Augury Books editor Kate Angus, who is also Mayapple Center’s Creative Writing Advisor, will be introducing O’Rourke on Monday night. For more information on the Center and to register, visit Mayapple’s site.

Meghan O’Rourke began her career as one of the youngest editors in the history of The New Yorker. Since then, she has served as culture editor and literary critic for Slate as well as poetry editor and advisory editor for The Paris Review. Her essays, criticism, and poems have appeared in Slate, The New Yorker, The New York Times Magazine, The New York Times Book Review, The Nation, Redbook, Vogue, Poetry, The Kenyon Review, and Best American Poetry. O’Rourke is also the author of the poetry collections Once (2011) and Halflife (2007), which was a finalist for both the Patterson Poetry Prize and Britain’s Forward First Book Prize.

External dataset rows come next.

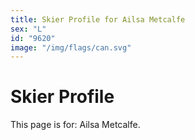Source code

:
 ```yaml
---
title: Skier Profile for Ailsa Metcalfe
sex: "L"
id: "9620"
image: "/img/flags/can.svg" 
---
```


# Skier Profile

This page is for: Ailsa Metcalfe.
    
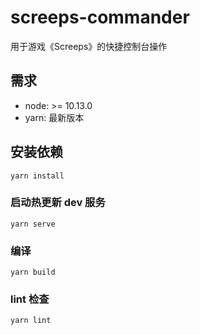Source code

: # screeps-commander

用于游戏《Screeps》的快捷控制台操作

## 需求

- node: >= 10.13.0
- yarn: 最新版本

## 安装依赖
```
yarn install
```

### 启动热更新 dev 服务
```
yarn serve
```

### 编译
```
yarn build
```

### lint 检查
```
yarn lint
```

She was awarded the inaugural May Sarton Poetry Prize, the Union League Prize for Poetry from the Poetry Foundation, a Lannan Literary Fellowship, two Pushcart Prizes, and a Front Page Award for her cultural criticism. One of three judges chosen to select Granta’s Best Young American Novelists in 2007, she has been a fellow at the MacDowell Colony and a finalist for the Rome Prize of the Academy of Arts and Letters. A graduate of Yale University, she has taught at Princeton, The New School, and New York University. She lives in Brooklyn, where she grew up, and Marfa, TX.